The test should be run as follows:
	taskset -c <cpu> t -c <another cpu> -n <non-zero nice level>

It creates 5 pthreads.  Each of those threads changes their thread affinity
to the cpu passed in, sets their nice value to the passed in value, and
counts in a loop.

Depending on what cpus are chosen for the pair of cpus passed into taskset
and the test itself, output will look something like the following:

# taskset -c 3 t -c 2 -n -5
Create thread 0
Create thread 1
slave 0: pid 4086 cpu 2 nlevel -5
Create thread 2
slave 1: pid 4087 cpu 2 nlevel -5
Create thread 3
slave 2: pid 4088 cpu 2 nlevel -5
Create thread 4
slave 3: pid 4089 cpu 2 nlevel -5
slave 4: pid 4090 cpu 2 nlevel -5
Wait ready
GO
Counts:
0: 47996540
1: 47548033
2: 3419
3: 3249
4: 67665404

Counts:
0: 96877777
1: 95094916
2: 3419
3: 3249
4: 116545241

Note that threads 2 and 3 have stopped running.   They will eventually run
at some time in the future, but this length of time can be extremely long
depending on the pair of cpus chosen.  The test usually fails with the same
pattern if the same pair of cpus is always chosen.  It will run differently
for different cpu pairs, and will run fine for certain pairs of cpus.

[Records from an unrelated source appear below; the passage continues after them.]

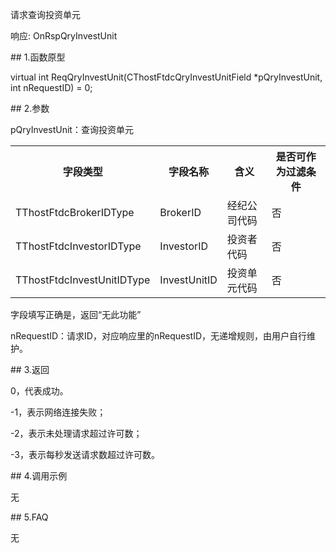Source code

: <p>请求查询投资单元</p>
<p>响应: OnRspQryInvestUnit</p>
<span class="anchor" id="7f2c00d4-7136-4ede-8476-192ec3e9f84d"></span>
## 1.函数原型
<p>virtual int ReqQryInvestUnit(CThostFtdcQryInvestUnitField *pQryInvestUnit, int nRequestID) = 0;</p>
<span class="anchor" id="072a2ea9-e634-435d-8e7d-c48f6e021176"></span>
## 2.参数
<p>pQryInvestUnit：查询投资单元</p>
<table><tr><th style="TEXT-ALIGN: center;">字段类型</th><th style="TEXT-ALIGN: center;">字段名称</th><th style="TEXT-ALIGN: center;">含义</th><th style="TEXT-ALIGN: center;">是否可作为过滤条件</th></tr><tr><td style="TEXT-ALIGN: left;">TThostFtdcBrokerIDType</td>
<td style="TEXT-ALIGN: left;">BrokerID</td>
<td style="TEXT-ALIGN: left;">经纪公司代码</td>
<td style="TEXT-ALIGN: left;">否</td>
</tr>
<tr><td style="TEXT-ALIGN: left;">TThostFtdcInvestorIDType</td>
<td style="TEXT-ALIGN: left;">InvestorID</td>
<td style="TEXT-ALIGN: left;">投资者代码</td>
<td style="TEXT-ALIGN: left;">否</td>
</tr>
<tr><td style="TEXT-ALIGN: left;">TThostFtdcInvestUnitIDType</td>
<td style="TEXT-ALIGN: left;">InvestUnitID</td>
<td style="TEXT-ALIGN: left;">投资单元代码</td>
<td style="TEXT-ALIGN: left;">否</td>
</tr>
</table>
<p>字段填写正确是，返回“无此功能”</p>
<p>nRequestID：请求ID，对应响应里的nRequestID，无递增规则，由用户自行维护。</p>
<span class="anchor" id="8db0b4ab-442f-403e-b401-570d67a9e89d"></span>
## 3.返回
<p>0，代表成功。</p>
<p>-1，表示网络连接失败；</p>
<p>-2，表示未处理请求超过许可数；</p>
<p>-3，表示每秒发送请求数超过许可数。</p>
<span class="anchor" id="ec3ff3e8-3ccb-4e2b-b36f-fb8fca51353a"></span>
## 4.调用示例
<p>无</p>
<span class="anchor" id="c2ce7746-321c-42cb-8249-6131a1d1b8b9"></span>
## 5.FAQ
<p>无</p>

After some examination we've found the overall reason for this.  The
runqueue rb tree is sorted by the vruntime value associated with each
thread.  These vruntime values can occasionally get set to values far above
other thread's vruntime values, leaving those threads to starve waiting to
be moved up in the runqueue.

One place we've found this happens is in update_curr(), which calculates a
delta_exec value as follows:
	delta_exec = (unsigned long)(now - curr->exec_start);

Sometimes this value will be very large, as 'now' (the rq clock time) will
be less than 'exec_start'.  When this happens, __update_curr() will
calculate a delta_exec_weighted based on this large value and add it to the
thread's vruntime:
	curr->vruntime += delta_exec_weighted;

For this particular case, we've found that if we add a hack to clamp the
calculation of delta_exec to always be positive, this will allow the above
testcase to run.

+	if (now < curr->exec_start)
+		curr->exec_start = now - 1;

	delta_exec = (unsigned long)(now - curr->exec_start);


I'm wondering if anyone else has run into this problem, and whether they've
found a resolution for it?


/*
 * gcc -o jtest jtest.c -lpthread
 * jtest -c8 -v
 */
#define _GNU_SOURCE 1
#include <sched.h>
#include <pthread.h>
#include <stdio.h>
#include <unistd.h>
#include <string.h>
#include <stdlib.h>
#include <errno.h>
#include <sys/syscall.h>
#include <sys/types.h>

#define NTHR 5
#define perrorx(s) do {perror(s); exit(1);} while (0)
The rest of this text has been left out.